How to complete this task: Given the records below, would you repeat exactly the lines that begin at the one containing "Run mvn clean install" and end at the one containing "Assumptions", inclusive?

Input data:
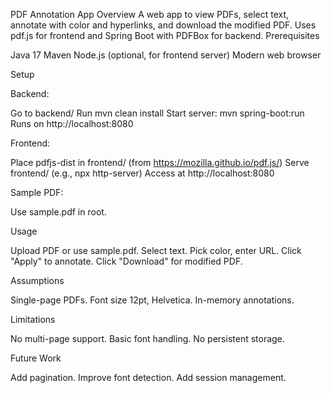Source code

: PDF Annotation App
Overview
A web app to view PDFs, select text, annotate with color and hyperlinks, and download the modified PDF. Uses pdf.js for frontend and Spring Boot with PDFBox for backend.
Prerequisites

Java 17
Maven
Node.js (optional, for frontend server)
Modern web browser

Setup

Backend:

Go to backend/
Run mvn clean install
Start server: mvn spring-boot:run
Runs on http://localhost:8080


Frontend:

Place pdfjs-dist in frontend/ (from https://mozilla.github.io/pdf.js/)
Serve frontend/ (e.g., npx http-server)
Access at http://localhost:8080


Sample PDF:

Use sample.pdf in root.



Usage

Upload PDF or use sample.pdf.
Select text.
Pick color, enter URL.
Click "Apply" to annotate.
Click "Download" for modified PDF.

Assumptions

Single-page PDFs.
Font size 12pt, Helvetica.
In-memory annotations.

Limitations

No multi-page support.
Basic font handling.
No persistent storage.

Future Work

Add pagination.
Improve font detection.
Add session management.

Task answer:
Run mvn clean install
Start server: mvn spring-boot:run
Runs on http://localhost:8080


Frontend:

Place pdfjs-dist in frontend/ (from https://mozilla.github.io/pdf.js/)
Serve frontend/ (e.g., npx http-server)
Access at http://localhost:8080


Sample PDF:

Use sample.pdf in root.



Usage

Upload PDF or use sample.pdf.
Select text.
Pick color, enter URL.
Click "Apply" to annotate.
Click "Download" for modified PDF.

Assumptions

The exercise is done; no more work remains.